I will not discuss it, I am happy with who I am now, my childhood made me the person I am today, I have made peace with my past. I was a small, tiny child, I had no control. You were the same.

Don't ever feel like you could have done anything, you couldn't. Take a look at a 5 year old! we were tiny at 5!!!!

There is justice! they will pay, these monsters who prey on small defenceless children. Eventually they will pay.

Forgive yourself, once you do that you can live. I am here if you need to talk, do not suffer alone. Ever!

Thank you for your kind words.I have to say that I feel sorry because you went trough abuse daily,but now that you've reached the peaceful state of mind,I'm happy.I'm happy because you are happy,and you certainly made me feel better.I too,will try to reconcile with my past.It's all I can do now.

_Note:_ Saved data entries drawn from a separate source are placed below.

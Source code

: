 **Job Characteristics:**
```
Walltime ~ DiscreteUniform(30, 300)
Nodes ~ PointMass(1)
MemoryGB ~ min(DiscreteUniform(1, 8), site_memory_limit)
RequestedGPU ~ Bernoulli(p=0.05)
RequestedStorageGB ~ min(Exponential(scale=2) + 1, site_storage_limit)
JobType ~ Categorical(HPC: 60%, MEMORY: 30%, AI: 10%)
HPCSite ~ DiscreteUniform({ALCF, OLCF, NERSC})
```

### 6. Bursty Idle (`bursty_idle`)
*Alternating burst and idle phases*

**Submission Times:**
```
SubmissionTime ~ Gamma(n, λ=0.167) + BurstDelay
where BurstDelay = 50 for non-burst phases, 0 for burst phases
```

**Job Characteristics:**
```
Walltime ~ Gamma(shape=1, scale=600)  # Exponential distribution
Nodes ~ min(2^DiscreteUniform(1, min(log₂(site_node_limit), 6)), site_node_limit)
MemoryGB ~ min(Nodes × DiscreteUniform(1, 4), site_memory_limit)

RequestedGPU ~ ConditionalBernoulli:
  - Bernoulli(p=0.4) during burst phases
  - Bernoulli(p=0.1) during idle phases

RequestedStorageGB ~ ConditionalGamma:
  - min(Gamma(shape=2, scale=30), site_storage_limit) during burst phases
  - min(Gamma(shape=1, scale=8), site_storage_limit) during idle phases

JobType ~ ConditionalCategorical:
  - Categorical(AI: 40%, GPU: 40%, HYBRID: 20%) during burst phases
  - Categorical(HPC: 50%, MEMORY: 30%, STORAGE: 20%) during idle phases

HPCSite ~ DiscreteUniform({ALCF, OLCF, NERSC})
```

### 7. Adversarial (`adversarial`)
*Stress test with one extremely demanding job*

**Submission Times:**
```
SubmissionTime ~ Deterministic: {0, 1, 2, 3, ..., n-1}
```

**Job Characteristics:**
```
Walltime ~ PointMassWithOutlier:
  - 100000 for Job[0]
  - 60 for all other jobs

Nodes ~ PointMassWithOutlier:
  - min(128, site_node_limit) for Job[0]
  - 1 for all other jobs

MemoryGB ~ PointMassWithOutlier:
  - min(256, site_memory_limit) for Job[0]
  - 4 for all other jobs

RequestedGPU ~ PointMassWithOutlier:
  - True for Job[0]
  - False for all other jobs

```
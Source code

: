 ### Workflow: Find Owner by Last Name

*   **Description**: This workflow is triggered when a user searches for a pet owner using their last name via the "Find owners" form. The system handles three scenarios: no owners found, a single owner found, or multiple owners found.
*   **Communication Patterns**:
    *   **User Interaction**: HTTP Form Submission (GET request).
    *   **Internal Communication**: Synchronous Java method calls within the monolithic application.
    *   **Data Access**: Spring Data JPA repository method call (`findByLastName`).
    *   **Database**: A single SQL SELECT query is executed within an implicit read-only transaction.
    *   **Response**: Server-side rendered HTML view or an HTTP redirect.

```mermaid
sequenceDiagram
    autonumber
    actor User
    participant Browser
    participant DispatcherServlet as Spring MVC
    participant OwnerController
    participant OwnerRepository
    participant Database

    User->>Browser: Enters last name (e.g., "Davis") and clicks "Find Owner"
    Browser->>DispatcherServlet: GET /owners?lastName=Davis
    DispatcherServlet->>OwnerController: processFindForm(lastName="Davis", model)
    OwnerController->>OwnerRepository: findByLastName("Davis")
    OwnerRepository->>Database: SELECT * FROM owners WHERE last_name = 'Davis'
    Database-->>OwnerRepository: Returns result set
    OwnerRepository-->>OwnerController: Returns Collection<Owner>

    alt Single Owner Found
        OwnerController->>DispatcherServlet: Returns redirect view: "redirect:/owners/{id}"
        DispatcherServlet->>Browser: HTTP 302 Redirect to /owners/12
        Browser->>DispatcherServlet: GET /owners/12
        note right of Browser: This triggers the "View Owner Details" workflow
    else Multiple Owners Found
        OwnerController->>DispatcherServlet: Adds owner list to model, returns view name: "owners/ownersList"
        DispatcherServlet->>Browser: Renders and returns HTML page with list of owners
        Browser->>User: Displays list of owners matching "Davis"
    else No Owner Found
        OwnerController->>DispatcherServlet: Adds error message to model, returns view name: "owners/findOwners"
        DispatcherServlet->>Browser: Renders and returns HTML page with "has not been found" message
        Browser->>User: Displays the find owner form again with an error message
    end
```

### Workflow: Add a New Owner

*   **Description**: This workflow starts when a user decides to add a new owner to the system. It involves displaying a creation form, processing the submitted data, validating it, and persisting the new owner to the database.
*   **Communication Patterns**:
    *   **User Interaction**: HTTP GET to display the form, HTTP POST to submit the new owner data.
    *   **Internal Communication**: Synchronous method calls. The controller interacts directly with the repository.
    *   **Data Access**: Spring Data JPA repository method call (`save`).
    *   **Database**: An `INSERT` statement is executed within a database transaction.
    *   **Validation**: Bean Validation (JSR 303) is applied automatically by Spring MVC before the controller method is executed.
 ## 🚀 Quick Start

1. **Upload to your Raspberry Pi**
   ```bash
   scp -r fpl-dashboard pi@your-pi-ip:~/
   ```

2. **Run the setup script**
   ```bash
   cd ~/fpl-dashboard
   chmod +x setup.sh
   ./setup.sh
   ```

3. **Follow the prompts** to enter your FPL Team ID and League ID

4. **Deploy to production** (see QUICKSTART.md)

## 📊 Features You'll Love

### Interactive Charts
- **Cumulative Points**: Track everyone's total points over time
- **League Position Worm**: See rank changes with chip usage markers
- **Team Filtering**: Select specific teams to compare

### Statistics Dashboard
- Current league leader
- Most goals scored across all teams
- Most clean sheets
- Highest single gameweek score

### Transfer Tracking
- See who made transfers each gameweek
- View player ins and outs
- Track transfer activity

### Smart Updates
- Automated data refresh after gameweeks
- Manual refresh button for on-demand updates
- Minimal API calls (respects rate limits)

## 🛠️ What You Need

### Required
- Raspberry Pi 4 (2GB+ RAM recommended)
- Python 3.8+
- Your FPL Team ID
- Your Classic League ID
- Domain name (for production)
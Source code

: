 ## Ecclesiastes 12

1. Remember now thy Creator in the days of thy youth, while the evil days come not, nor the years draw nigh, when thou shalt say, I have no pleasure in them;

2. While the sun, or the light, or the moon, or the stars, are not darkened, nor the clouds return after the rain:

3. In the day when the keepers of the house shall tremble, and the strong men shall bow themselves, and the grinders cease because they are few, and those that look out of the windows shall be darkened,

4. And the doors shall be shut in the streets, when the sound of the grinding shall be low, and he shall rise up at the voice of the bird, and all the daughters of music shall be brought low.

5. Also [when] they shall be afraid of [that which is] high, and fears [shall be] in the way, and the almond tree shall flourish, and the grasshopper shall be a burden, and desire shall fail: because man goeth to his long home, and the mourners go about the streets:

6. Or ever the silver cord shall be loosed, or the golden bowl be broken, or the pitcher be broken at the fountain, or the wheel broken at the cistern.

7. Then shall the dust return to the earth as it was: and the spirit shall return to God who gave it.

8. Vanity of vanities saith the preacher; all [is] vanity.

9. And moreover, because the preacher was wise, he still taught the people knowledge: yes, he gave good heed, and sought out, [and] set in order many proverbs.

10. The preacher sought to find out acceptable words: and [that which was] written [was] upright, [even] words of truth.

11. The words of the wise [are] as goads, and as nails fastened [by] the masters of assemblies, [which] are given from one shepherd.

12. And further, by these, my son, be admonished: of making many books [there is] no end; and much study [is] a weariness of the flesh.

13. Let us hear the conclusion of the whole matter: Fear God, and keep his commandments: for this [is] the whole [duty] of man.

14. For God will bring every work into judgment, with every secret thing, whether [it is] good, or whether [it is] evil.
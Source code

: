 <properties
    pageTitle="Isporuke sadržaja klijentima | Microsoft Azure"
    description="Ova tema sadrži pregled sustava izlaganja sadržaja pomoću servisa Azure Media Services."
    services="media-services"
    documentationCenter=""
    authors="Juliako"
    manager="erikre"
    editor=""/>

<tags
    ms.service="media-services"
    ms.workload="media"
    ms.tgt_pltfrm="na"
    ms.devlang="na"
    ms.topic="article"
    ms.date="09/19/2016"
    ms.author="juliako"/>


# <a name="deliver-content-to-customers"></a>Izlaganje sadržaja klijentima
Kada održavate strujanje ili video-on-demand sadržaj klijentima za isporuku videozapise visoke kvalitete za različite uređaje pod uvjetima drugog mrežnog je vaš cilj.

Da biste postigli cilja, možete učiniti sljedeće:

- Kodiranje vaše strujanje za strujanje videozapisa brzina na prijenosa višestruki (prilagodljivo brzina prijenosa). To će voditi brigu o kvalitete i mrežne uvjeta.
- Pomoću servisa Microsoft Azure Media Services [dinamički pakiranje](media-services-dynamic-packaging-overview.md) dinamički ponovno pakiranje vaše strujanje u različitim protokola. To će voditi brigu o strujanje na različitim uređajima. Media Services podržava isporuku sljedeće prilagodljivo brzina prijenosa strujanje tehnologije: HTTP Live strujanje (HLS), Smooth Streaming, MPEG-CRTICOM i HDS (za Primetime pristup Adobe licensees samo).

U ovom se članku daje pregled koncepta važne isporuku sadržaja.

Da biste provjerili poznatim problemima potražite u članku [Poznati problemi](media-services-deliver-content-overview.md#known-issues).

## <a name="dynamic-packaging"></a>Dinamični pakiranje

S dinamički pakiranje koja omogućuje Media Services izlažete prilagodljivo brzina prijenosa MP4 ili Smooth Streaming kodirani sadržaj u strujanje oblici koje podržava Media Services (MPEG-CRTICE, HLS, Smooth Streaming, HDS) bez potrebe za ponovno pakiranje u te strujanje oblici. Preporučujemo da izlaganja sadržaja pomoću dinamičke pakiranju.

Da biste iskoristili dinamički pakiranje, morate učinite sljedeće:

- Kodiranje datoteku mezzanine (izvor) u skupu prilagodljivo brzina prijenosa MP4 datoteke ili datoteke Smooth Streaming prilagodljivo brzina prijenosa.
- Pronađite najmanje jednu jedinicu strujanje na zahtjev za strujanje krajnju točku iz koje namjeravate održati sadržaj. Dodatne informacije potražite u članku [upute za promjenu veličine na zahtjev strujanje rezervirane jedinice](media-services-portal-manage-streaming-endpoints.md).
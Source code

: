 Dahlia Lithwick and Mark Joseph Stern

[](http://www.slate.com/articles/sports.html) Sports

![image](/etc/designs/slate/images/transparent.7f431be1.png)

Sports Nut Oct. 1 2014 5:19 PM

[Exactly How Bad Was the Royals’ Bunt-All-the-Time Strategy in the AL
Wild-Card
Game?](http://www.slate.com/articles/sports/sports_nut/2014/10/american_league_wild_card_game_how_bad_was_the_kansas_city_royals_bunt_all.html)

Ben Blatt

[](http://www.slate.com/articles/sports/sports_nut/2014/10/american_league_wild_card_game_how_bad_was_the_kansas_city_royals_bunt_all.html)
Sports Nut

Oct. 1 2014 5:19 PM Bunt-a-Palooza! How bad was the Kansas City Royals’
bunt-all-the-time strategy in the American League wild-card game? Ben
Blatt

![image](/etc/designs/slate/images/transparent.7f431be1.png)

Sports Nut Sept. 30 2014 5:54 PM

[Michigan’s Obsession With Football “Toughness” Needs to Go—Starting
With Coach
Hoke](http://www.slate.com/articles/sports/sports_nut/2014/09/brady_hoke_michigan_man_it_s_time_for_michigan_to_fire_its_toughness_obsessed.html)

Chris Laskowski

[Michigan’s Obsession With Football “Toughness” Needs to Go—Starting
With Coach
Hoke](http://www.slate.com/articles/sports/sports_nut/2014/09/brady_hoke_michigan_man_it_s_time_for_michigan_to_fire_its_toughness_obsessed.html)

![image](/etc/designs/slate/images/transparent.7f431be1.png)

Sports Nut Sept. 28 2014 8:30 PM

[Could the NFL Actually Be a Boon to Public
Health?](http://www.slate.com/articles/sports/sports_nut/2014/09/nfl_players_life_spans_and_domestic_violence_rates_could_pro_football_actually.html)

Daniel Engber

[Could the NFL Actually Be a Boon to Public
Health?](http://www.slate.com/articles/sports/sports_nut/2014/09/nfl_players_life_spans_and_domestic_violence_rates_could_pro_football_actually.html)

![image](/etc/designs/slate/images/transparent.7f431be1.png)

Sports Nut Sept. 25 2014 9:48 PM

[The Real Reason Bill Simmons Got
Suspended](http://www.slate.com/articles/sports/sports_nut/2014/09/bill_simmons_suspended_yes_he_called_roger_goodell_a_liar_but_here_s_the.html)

It is all you can do, you cannot change what is in the past. What happened to you should never have happened.

Do not ever feel sorry for my past. I don't, I am not happy about it, I cannot change it, so why feel regret and sorrow. Life is for living! my username living4now. Don't ever look to yesterday.

Dance like nobody is watching
Your glass is always half full
laugh every day
have no regrets
look for the positive in everything
appreciate today because tomorrow it will be gone
always remember in this life the sad truth is there is always someone worse off than you
if you feel pain, reassure yourself that you feel this pain because you are ALIVE!
life is worth living
live it to the full, for the future. Remember the past but don't ever let it rule you.

hugs my friend xxxx

You are so full of positive energy,it's so inspiring!~ Wish I was more like you.

*Hugs back*~

I am not special, I have many faults, I have many issues and I am certainly a bit bonkers. My secret is if you pretend you are happy for long enough it actually makes you happy for real!

Had I not lived the life I lived I would not be in this place now. I might be a terrible flirt and look for approval constantly, that is my main fault. I cannot and will not try to change who I am.

If people do not like me then that is their problem. I am who I am.

I cannot let anyone ever look after my children and I am selfish.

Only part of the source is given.